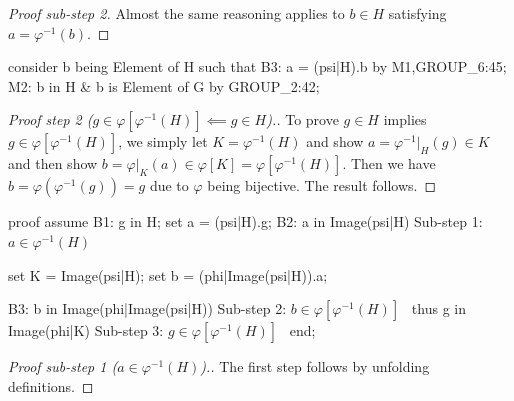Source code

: \begin{proof}[Proof sub-step 2]
Almost the same reasoning applies to $b\in H$ satisfying
$a=\varphi^{-1}(b)$.
\end{proof}

\nwenddocs{}\endmoddef\nwstartdeflinemarkup{}\nwenddeflinemarkup
consider b being Element of H such that
B3: a = (psi|H).b
by M1,GROUP_6:45;
M2: b in H & b is Element of G by GROUP_2:42;
\nwendcode{}\nwdocspar

\begin{proof}[{Proof step 2 ($g\in\varphi[\varphi^{-1}(H)]\impliedby g\in H$)}.]
To prove $g\in H$ implies $g\in\varphi[\varphi^{-1}(H)]$, we simply
let $K=\varphi^{-1}(H)$ and show $a = \varphi^{-1}|_{H}(g)\in K$ and
then show $b=\varphi|_{K}(a)\in\varphi[K]=\varphi[\varphi^{-1}(H)]$. Then
we have $b=\varphi(\varphi^{-1}(g))=g$ due to $\varphi$ being bijective.
The result follows.
\end{proof}

\nwenddocs{}\endmoddef\nwstartdeflinemarkup{}\nwenddeflinemarkup
proof
  assume B1: g in H;
  set a = (psi|H).g;
  B2: a in Image(psi|H)
  \LA{}Sub-step 1: $a\in\varphi^{-1}(H)$~{\nwtagstyle{}}\RA{}

  set K = Image(psi|H);
  set b = (phi|Image(psi|H)).a;

  B3: b in Image(phi|Image(psi|H))
  \LA{}Sub-step 2: $b\in\varphi[\varphi^{-1}(H)]$~{\nwtagstyle{}}\RA{}
  thus g in Image(phi|K)
  \LA{}Sub-step 3: $g\in\varphi[\varphi^{-1}(H)]$~{\nwtagstyle{}}\RA{}
end;
\nwendcode{}\nwdocspar

\begin{proof}[Proof sub-step 1 ($a\in\varphi^{-1}(H)$).]
The first step follows by unfolding definitions.
\end{proof}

########################################

Pictures excluded, quote all the data above exactly.

Source code

: \begin{proof}[Proof sub-step 2]
Almost the same reasoning applies to $b\in H$ satisfying
$a=\varphi^{-1}(b)$.
\end{proof}

\nwenddocs{}\endmoddef\nwstartdeflinemarkup{}\nwenddeflinemarkup
consider b being Element of H such that
B3: a = (psi|H).b
by M1,GROUP_6:45;
M2: b in H & b is Element of G by GROUP_2:42;
\nwendcode{}\nwdocspar

\begin{proof}[{Proof step 2 ($g\in\varphi[\varphi^{-1}(H)]\impliedby g\in H$)}.]
To prove $g\in H$ implies $g\in\varphi[\varphi^{-1}(H)]$, we simply
let $K=\varphi^{-1}(H)$ and show $a = \varphi^{-1}|_{H}(g)\in K$ and
then show $b=\varphi|_{K}(a)\in\varphi[K]=\varphi[\varphi^{-1}(H)]$. Then
we have $b=\varphi(\varphi^{-1}(g))=g$ due to $\varphi$ being bijective.
The result follows.
\end{proof}

\nwenddocs{}\endmoddef\nwstartdeflinemarkup{}\nwenddeflinemarkup
proof
  assume B1: g in H;
  set a = (psi|H).g;
  B2: a in Image(psi|H)
  \LA{}Sub-step 1: $a\in\varphi^{-1}(H)$~{\nwtagstyle{}}\RA{}

  set K = Image(psi|H);
  set b = (phi|Image(psi|H)).a;

  B3: b in Image(phi|Image(psi|H))
  \LA{}Sub-step 2: $b\in\varphi[\varphi^{-1}(H)]$~{\nwtagstyle{}}\RA{}
  thus g in Image(phi|K)
  \LA{}Sub-step 3: $g\in\varphi[\varphi^{-1}(H)]$~{\nwtagstyle{}}\RA{}
end;
\nwendcode{}\nwdocspar

\begin{proof}[Proof sub-step 1 ($a\in\varphi^{-1}(H)$).]
The first step follows by unfolding definitions.
\end{proof}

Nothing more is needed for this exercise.